Return the data below exactly, but only from the line containing "mL coconut oil" through the line containing "1. Freeze or refrigerate until use.", with both of those lines included.

Collected data:
╔══
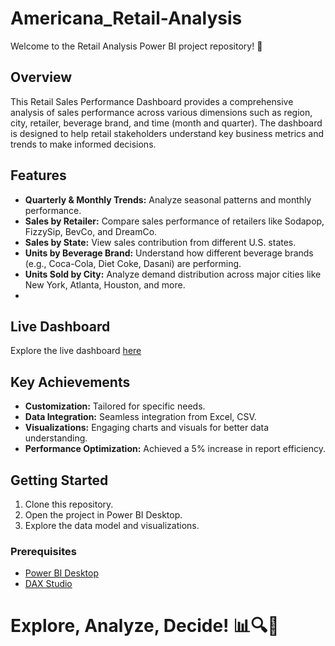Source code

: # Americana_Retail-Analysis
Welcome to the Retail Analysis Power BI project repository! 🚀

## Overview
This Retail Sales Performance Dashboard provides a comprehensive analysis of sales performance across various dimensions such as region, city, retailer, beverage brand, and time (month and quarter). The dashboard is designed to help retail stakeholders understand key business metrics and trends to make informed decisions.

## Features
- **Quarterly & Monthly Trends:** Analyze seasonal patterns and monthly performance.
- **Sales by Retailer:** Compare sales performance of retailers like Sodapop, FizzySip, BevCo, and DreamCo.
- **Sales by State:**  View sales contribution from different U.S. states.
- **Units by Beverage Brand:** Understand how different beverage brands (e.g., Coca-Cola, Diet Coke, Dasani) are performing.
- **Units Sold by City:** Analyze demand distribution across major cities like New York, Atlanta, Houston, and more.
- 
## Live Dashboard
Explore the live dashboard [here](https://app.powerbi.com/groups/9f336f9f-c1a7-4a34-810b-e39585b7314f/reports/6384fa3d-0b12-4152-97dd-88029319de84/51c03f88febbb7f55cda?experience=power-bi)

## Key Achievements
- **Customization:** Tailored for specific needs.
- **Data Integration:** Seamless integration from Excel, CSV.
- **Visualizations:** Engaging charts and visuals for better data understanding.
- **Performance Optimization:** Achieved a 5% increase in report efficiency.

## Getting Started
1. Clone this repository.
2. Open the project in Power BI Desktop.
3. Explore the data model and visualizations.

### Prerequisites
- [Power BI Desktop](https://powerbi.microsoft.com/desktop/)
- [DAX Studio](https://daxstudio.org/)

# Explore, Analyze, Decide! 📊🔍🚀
╚══
╔══
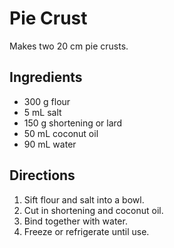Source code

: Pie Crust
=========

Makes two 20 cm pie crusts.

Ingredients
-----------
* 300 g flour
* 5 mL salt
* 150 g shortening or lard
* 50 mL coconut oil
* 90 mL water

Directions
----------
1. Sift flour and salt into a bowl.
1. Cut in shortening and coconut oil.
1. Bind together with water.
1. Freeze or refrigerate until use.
╚══
RESPONSE AREA
* 50 mL coconut oil
* 90 mL water

Directions
----------
1. Sift flour and salt into a bowl.
1. Cut in shortening and coconut oil.
1. Bind together with water.
1. Freeze or refrigerate until use.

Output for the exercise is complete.